EXERCISE OBJECTIVE -
Please quote exactly the lines below from the line containing "Using mechanistic models" to the line containing "Biological Sciences, University", both lines included, and nothing else.

Collection entries

━━━━━━━━━━

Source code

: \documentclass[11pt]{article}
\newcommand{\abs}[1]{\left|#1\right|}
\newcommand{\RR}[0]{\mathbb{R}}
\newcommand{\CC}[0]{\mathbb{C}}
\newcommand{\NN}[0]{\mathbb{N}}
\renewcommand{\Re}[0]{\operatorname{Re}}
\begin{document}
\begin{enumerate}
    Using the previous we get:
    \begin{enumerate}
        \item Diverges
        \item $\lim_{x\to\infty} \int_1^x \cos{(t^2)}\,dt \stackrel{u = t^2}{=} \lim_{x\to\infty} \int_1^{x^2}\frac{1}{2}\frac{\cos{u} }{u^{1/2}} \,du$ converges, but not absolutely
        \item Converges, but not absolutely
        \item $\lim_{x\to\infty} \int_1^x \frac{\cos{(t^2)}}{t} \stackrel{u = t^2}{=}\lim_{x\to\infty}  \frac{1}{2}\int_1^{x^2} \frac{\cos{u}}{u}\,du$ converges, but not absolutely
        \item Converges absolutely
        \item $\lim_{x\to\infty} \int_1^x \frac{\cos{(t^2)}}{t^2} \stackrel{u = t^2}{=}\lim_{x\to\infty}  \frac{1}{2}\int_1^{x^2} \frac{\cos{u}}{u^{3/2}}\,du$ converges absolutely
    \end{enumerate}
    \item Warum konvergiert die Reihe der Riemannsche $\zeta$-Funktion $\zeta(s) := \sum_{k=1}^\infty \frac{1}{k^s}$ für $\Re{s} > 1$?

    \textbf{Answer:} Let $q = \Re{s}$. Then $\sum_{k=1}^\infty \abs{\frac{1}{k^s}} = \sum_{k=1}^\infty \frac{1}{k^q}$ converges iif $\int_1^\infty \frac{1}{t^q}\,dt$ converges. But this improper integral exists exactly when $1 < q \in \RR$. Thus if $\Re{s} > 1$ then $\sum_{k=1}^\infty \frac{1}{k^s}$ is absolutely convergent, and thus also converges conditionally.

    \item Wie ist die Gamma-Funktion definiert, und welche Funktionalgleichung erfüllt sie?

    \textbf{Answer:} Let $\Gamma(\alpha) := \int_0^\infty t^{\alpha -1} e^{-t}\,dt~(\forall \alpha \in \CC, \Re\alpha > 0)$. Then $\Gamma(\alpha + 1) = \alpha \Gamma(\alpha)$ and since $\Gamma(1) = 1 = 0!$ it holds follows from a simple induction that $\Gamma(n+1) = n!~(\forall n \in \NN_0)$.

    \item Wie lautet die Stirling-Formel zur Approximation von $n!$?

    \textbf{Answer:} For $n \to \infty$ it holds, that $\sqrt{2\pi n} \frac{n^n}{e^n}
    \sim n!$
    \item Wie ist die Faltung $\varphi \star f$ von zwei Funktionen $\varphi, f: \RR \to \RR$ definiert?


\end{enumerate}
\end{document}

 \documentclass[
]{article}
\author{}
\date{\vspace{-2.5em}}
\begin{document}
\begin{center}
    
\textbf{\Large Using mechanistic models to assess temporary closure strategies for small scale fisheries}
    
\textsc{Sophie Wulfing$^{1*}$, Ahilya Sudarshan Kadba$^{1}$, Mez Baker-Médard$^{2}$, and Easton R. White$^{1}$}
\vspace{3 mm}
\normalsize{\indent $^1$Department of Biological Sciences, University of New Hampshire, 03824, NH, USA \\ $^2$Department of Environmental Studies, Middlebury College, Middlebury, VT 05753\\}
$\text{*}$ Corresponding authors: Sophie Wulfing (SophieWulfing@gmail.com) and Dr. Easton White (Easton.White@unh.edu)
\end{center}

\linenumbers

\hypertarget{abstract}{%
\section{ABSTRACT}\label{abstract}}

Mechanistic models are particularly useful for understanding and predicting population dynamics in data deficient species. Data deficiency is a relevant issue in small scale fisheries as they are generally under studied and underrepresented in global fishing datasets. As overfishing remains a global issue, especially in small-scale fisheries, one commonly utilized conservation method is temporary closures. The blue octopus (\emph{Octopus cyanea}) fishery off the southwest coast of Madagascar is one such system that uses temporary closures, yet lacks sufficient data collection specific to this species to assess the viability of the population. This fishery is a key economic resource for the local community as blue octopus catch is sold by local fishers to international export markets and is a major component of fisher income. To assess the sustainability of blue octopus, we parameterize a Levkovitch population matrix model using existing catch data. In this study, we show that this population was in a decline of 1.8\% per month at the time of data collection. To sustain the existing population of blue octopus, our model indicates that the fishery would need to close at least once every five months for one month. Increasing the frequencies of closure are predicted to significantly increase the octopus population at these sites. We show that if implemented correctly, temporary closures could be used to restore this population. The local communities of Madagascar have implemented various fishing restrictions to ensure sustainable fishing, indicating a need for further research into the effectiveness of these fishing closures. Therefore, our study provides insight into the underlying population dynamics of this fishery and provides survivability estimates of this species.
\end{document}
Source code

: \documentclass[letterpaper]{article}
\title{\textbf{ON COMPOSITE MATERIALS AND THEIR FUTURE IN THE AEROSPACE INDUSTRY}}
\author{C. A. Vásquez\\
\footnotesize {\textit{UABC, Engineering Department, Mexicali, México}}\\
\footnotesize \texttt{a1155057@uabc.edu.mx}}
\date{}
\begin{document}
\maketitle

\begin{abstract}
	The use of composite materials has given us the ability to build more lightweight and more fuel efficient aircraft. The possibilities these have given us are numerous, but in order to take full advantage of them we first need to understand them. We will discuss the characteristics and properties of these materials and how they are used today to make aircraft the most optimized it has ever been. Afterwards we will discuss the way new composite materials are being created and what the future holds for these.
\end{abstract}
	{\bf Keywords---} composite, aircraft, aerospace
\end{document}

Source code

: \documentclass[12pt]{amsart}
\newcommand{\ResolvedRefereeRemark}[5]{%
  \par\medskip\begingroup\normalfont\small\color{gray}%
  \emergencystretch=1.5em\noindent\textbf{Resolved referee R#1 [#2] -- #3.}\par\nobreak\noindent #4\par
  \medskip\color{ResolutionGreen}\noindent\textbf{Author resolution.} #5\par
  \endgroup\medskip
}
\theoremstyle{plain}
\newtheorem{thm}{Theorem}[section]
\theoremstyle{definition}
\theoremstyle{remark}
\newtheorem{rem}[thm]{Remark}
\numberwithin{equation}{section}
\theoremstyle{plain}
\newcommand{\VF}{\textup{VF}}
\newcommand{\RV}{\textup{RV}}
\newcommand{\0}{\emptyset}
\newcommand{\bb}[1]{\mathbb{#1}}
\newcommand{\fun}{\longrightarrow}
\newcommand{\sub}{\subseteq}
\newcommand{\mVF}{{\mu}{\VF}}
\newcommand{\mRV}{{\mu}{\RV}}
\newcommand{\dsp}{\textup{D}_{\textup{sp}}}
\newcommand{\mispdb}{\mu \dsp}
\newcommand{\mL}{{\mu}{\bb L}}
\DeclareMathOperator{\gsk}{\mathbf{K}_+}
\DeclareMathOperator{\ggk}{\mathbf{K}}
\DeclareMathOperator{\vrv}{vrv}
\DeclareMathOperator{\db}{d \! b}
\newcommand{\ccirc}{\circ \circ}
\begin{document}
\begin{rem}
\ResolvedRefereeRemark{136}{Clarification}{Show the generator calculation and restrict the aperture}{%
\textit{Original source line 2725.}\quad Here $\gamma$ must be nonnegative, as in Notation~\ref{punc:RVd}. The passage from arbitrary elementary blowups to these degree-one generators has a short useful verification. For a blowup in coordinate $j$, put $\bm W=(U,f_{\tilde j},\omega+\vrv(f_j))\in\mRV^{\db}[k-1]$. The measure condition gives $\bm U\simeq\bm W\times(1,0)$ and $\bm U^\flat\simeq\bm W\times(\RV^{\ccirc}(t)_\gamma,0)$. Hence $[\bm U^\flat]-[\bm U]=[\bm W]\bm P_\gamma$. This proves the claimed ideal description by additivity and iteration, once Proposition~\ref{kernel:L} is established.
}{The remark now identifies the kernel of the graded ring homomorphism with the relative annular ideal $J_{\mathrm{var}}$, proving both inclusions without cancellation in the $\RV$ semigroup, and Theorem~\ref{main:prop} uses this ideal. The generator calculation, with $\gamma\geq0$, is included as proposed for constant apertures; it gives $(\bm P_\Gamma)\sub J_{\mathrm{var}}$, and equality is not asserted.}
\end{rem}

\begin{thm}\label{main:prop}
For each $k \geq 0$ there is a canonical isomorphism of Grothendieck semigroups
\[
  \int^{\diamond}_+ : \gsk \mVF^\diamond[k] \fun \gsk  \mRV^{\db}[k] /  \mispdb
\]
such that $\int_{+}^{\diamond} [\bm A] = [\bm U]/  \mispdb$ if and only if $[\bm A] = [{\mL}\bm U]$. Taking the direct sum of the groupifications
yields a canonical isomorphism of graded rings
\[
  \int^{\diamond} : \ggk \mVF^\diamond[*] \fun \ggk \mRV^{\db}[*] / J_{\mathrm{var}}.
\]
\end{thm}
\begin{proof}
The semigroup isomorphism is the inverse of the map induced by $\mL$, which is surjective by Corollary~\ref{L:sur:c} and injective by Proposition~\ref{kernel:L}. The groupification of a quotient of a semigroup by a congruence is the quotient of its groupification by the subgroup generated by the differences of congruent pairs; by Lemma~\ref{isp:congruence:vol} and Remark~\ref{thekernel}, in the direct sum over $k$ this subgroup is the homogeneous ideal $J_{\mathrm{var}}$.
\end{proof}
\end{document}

━━━━━━━━━━

RESULT OF THE TASK -
\textbf{\Large Using mechanistic models to assess temporary closure strategies for small scale fisheries}
    
\textsc{Sophie Wulfing$^{1*}$, Ahilya Sudarshan Kadba$^{1}$, Mez Baker-Médard$^{2}$, and Easton R. White$^{1}$}
\vspace{3 mm}
\normalsize{\indent $^1$Department of Biological Sciences, University of New Hampshire, 03824, NH, USA \\ $^2$Department of Environmental Studies, Middlebury College, Middlebury, VT 05753\\}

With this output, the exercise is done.